Start of Block

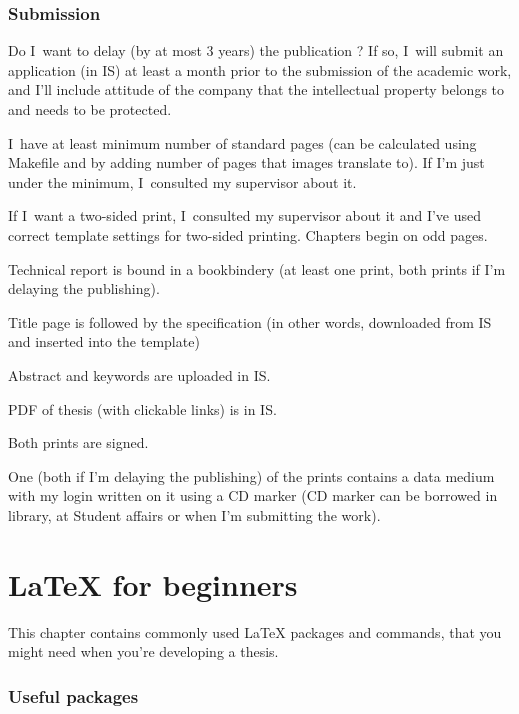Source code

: \subsection*{Submission}
\begin{checklist}
	\item Do I~want to delay (by at most 3 years) the publication ? If so, I~will submit an application (in IS) at least a month prior to the submission of the academic work, and I'll include attitude of the company that the intellectual property belongs to and needs to be protected.
    \item I~have at least minimum number of standard pages (can be calculated using Makefile and by adding number of pages that images translate to). If I'm just under the minimum, I~consulted my supervisor about it.
   	\item If I~want a two-sided print, I~consulted my supervisor about it and I've used correct template settings for two-sided printing. Chapters begin on odd pages.
    \item Technical report is bound in a bookbindery (at least one print, both prints if I'm delaying the publishing).
    \item Title page is followed by the specification (in other words, downloaded from IS and inserted into the template)
    \item Abstract and keywords are uploaded in IS.
    \item PDF of thesis (with clickable links) is in IS.
    \item Both prints are signed.
    \item One (both if I'm delaying the publishing) of the prints contains a data medium with my login written on it using a CD marker (CD marker can be borrowed in library, at Student affairs or when I'm submitting the work).
\end{checklist}

\chapter{\LaTeX{} for beginners}
\label{latex}

This chapter contains commonly used \LaTeX{} packages and commands, that you might need when you're developing a thesis.

\subsection*{Useful packages}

End of Block

→ Task goal:
Write out every line of the entries that holds the word "with".

→ Answer:
    \item PDF of thesis (with clickable links) is in IS.
    \item One (both if I'm delaying the publishing) of the prints contains a data medium with my login written on it using a CD marker (CD marker can be borrowed in library, at Student affairs or when I'm submitting the work).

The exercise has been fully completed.